Configuring Log Retention

Follow these steps to reduce log retention from 10 days to 3 days:

  1. Log into MariaDB: 
    sudo mysql
  2. Check the current setting: 
    MariaDB [(none)]> SHOW VARIABLES LIKE 'expire_logs_days';
    Expected output: 
    +------------------+-------+
| Variable_name    | Value |
+------------------+-------+
| expire_logs_days | 10    |
+------------------+-------+
  3. Set the new value (runtime change): 
    MariaDB [(none)]> SET GLOBAL expire_logs_days = 3;
  4. Flush binary logs to rotate and apply changes: 
    MariaDB [(none)]> FLUSH BINARY LOGS;
    Important: Flushing binary logs ensures proper rotation and prevents corruption of MySQL transactional logs.
  5. Exit MariaDB: 
    MariaDB [(none)]> EXIT;

Making the Change Permanent

To ensure this setting persists across server reboots:

  1. Open the configuration file: 
    sudo nano /etc/mysql/mariadb.conf.d/50-server.cnf
  2. Search for the directive (Ctrl+W, then type "expire"): 
    Ctrl+W
expire
  3. Locate the line: 
    expire_logs_days = 10
  4. Change it to: 
    expire_logs_days = 3
  5. Save and exit (Ctrl+X, Y, Enter)
  6. Restart MariaDB: 
    mariare
  7. Verify the change: 
    sudo mysql
MariaDB [(none)]> SHOW VARIABLES LIKE 'expire_logs_days';
    Expected output: 
    +------------------+-------+
| Variable_name    | Value |
+------------------+-------+
| expire_logs_days | 3     |
+------------------+-------+

7. InnoDB Storage Engine Optimization

InnoDB is the default and recommended storage engine for MariaDB, providing a balance of high reliability and high performance. Proper configuration of InnoDB parameters is crucial for optimal database performance.

What is a Storage Engine?

A database storage engine is the underlying software component that a database management system uses to create, read, update, and delete (CRUD) data from a database. InnoDB specifically excels at handling concurrent transactions and maintaining data integrity.

Critical InnoDB Parameters

InnoDB Buffer Pool Size

The amount of memory allocated to the InnoDB buffer pool, which holds frequently accessed data and indexes.

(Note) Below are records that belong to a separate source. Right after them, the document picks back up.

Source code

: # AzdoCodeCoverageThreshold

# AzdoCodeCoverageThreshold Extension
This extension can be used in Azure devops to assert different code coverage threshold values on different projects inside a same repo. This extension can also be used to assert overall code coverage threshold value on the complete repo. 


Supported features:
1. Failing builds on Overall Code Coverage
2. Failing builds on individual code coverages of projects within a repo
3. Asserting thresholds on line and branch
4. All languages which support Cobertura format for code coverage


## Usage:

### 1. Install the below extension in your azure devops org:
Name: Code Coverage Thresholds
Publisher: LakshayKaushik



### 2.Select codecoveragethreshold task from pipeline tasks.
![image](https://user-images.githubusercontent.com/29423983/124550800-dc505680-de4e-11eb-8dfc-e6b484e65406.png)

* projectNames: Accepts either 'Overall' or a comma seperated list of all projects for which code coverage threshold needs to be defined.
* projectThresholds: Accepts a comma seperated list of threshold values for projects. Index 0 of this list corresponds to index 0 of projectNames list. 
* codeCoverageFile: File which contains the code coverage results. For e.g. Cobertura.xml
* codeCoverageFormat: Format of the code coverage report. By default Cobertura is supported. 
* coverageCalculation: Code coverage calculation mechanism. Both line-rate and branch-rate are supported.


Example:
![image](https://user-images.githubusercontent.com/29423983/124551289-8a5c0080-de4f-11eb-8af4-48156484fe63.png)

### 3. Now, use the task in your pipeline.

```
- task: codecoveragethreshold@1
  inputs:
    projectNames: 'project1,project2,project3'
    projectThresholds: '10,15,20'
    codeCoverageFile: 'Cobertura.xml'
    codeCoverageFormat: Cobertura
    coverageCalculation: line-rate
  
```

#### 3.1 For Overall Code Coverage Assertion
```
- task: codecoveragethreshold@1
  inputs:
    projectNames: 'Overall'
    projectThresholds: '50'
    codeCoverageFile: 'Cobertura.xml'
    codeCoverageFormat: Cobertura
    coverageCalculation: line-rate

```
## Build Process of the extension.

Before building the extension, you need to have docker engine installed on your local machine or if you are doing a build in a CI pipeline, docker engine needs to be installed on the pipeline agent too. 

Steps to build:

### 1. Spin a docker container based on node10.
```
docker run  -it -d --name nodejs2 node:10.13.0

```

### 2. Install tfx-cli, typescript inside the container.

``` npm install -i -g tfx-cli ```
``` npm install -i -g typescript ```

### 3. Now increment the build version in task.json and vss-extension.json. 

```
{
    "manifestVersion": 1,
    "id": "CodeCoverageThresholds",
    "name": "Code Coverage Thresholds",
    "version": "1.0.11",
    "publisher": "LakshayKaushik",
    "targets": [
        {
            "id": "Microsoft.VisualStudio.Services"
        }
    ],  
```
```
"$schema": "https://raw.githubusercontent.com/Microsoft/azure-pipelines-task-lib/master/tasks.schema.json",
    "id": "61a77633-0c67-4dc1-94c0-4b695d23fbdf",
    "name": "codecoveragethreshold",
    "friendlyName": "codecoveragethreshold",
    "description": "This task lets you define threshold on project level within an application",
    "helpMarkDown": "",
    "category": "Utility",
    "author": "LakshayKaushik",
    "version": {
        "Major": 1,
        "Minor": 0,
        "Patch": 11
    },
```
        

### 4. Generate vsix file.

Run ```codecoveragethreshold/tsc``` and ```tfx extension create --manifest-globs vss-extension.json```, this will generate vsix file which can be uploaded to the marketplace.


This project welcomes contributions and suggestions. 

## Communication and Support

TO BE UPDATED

Formula: 80% of total server RAM

Impact: Most important MariaDB configuration setting for performance

InnoDB Log File Size

The size of the transaction log file, which records all database modifications before they are committed.

Formula: 25% of InnoDB Buffer Pool Size

Purpose: Enables transaction rollback and prevents data corruption

Configuration Formula Summary

Server RAM Buffer Pool Size (80%) Log File Size (25% of Buffer Pool)
1 GB 800 MB 200 MB
2 GB 1600 MB 400 MB
4 GB 3200 MB 800 MB
8 GB 6400 MB 1600 MB
CRITICAL PROCEDURE: Changing the InnoDB log file size requires a specific procedure to prevent InnoDB table corruption. DO NOT simply change the value and restart MariaDB.

Correct Procedure for Changing InnoDB Settings

Safe InnoDB Configuration Change Process

1. Check Current Values
2. STOP MariaDB Service
3. Modify Configuration File
4. START MariaDB Service
5. Verify New Values

Step-by-Step Configuration

Step 1: Check Current Values

sudo mysql
MariaDB [(none)]> SHOW VARIABLES LIKE 'innodb_buffer%';

Expected default output:

+-------------------------+-----------+
| Variable_name           | Value     |
+-------------------------+-----------+
| innodb_buffer_pool_size | 134217728 |
+-------------------------+-----------+

Check log file size:

MariaDB [(none)]> SHOW VARIABLES LIKE 'innodb_log%';

Default output:

+---------------------------+----------+
| Variable_name             | Value    |
+---------------------------+----------+
| innodb_log_file_size      | 100663296|
+---------------------------+----------+
Note: Values are shown in bytes. To convert to MB, divide by 1,048,576.
Default Buffer Pool: 134217728 bytes = 128 MB
Default Log File: 100663296 bytes = 96 MB 
EXIT;

Step 2: STOP MariaDB Service

sudo systemctl stop mariadb
CRITICAL: Always stop MariaDB BEFORE modifying InnoDB settings in the configuration file.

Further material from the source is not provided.